WILL WEISSERT, Associated Press

AUSTIN, Texas (AP) — On his first day in the Texas Senate eight years ago, Dan Patrick invoked America's Founding Fathers while imploring his colleagues to break with tradition and abandon a rule allowing the minority party to block especially hot-button bills.

His effort to scrap the "two-thirds rule," which had required 21 of the Senate's 31 members to agree before beginning debate on proposed legislation, garnered only one vote. But he wasn't crestfallen, saying, "The most important battles are the ones you fight by yourself."

Patrick is no longer alone. On Wednesday, the new lieutenant governor walked into a Senate Republican Caucus meeting amid applause. The Senate then easily approved the once unthinkable rules change that diminishes Democrats' power. Patrick didn't gloat, saying he was simply keeping campaign promises to make Texas even more conservative.

The Senate's about-face was a victory for Patrick and tea party activists who decried the nearly 70-year tradition as too gentle on Democrats, who have been the minority party since 1999.

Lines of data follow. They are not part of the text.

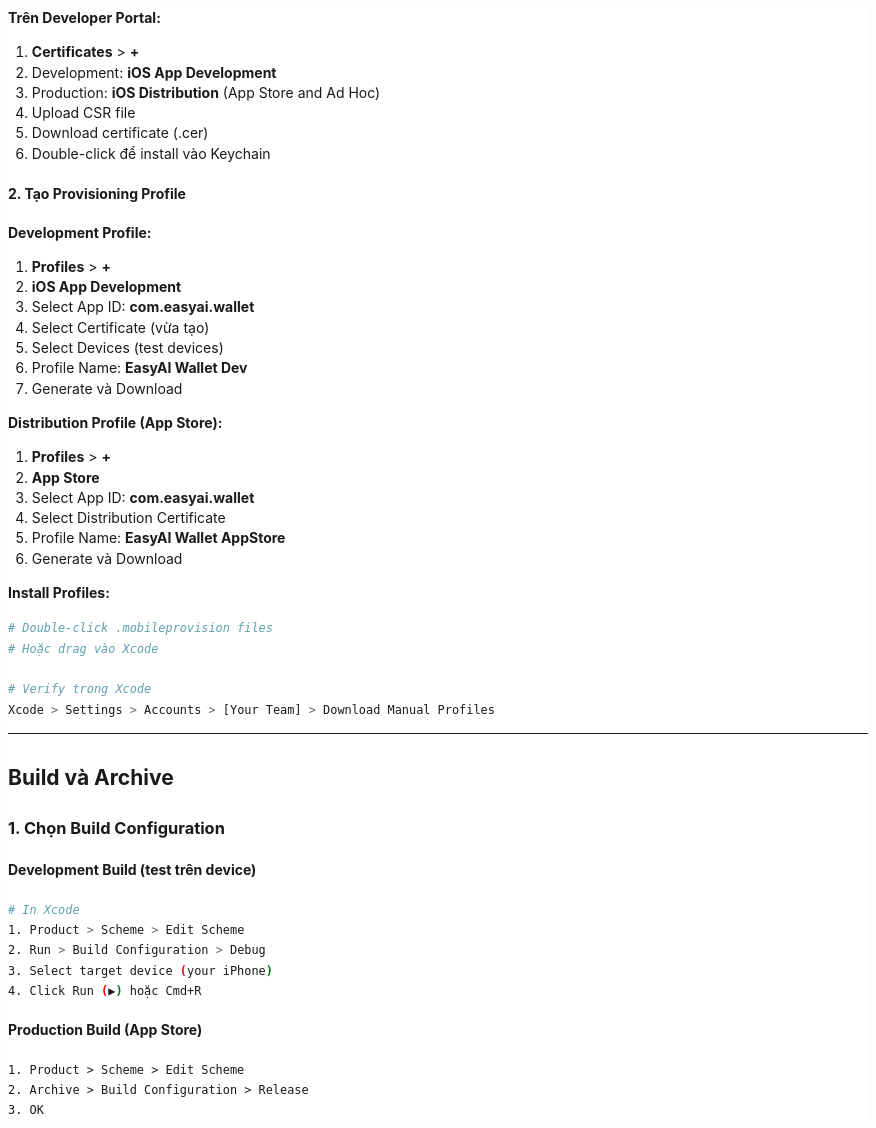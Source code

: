 **Trên Developer Portal:**
1. **Certificates** > **+**
2. Development: **iOS App Development**
3. Production: **iOS Distribution** (App Store and Ad Hoc)
4. Upload CSR file
5. Download certificate (.cer)
6. Double-click để install vào Keychain

#### 2. Tạo Provisioning Profile

**Development Profile:**
1. **Profiles** > **+**
2. **iOS App Development**
3. Select App ID: **com.easyai.wallet**
4. Select Certificate (vừa tạo)
5. Select Devices (test devices)
6. Profile Name: **EasyAI Wallet Dev**
7. Generate và Download

**Distribution Profile (App Store):**
1. **Profiles** > **+**
2. **App Store**
3. Select App ID: **com.easyai.wallet**
4. Select Distribution Certificate
5. Profile Name: **EasyAI Wallet AppStore**
6. Generate và Download

**Install Profiles:**
```bash
# Double-click .mobileprovision files
# Hoặc drag vào Xcode

# Verify trong Xcode
Xcode > Settings > Accounts > [Your Team] > Download Manual Profiles
```

---

## Build và Archive

### 1. Chọn Build Configuration

#### Development Build (test trên device)
```bash
# In Xcode
1. Product > Scheme > Edit Scheme
2. Run > Build Configuration > Debug
3. Select target device (your iPhone)
4. Click Run (▶️) hoặc Cmd+R
```

#### Production Build (App Store)
```
1. Product > Scheme > Edit Scheme
2. Archive > Build Configuration > Release
3. OK
```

Here's a look at who else is up — and who's not — two weeks into the legislative session.


Abbott Donors.

New Gov. Greg Abbott rewarded some donors with spots helping run Texas' largest universities. Fort Worth businessman Robert Albritton, who has given Abbott $500,000 since last year, was named to the Texas A&M System Board of Regents, while Houston trial lawyer David Beck was tapped as a University of Texas System regent. Beck had represented the system's flagship Austin campus in several high-profile court cases, but also donated nearly $100,000 to Abbott since 2010.


Texas Senate Women

There are a record eight females out of 31 total senators and they posed together for pictures on the floor this week. They are Republicans Konni Burton, Donna Campbell, Joan Huffman, Lois Kolkhorst and Jane Nelson; and Democrats Sylvia Garcia, Leticia Van de Putte and Judith Zaffirini. Van de Putte won't be around much longer, though. She has resigned to run for mayor of San Antonio, and the runoff election to replace her is set for Feb. 17. Both of its top candidates are men.



Inaugural Organizers

The committee that raised $4.5-plus million for Abbott's inaugural festivities overestimated turnout when ordering barbeque for 17,000. Despite a warm, sunny day on the Texas Capitol lawn, only about 3,000 people showed, and officials eventually gave away heaps of leftovers that were supposed to have cost $10 per person.



Rick Perry

He celebrated the end of his record 14-year term as Texas governor by going for ice cream at Sandy's — the same Austin parlor he hit in August, after being fingerprinted and posing for his mug shot. But the case against Perry, featuring two felony abuse-of-power indictments, appears little closer to conclusion than it was when he was being booked. An order signed by another judge this month allowed Republican Judge Bert Richardson to continue overseeing the case despite his recent election to the Court of Criminal Appeals. Richardson has yet to rule on Perry's motion to quash the charges on constitutional grounds — though he's expected to do so soon.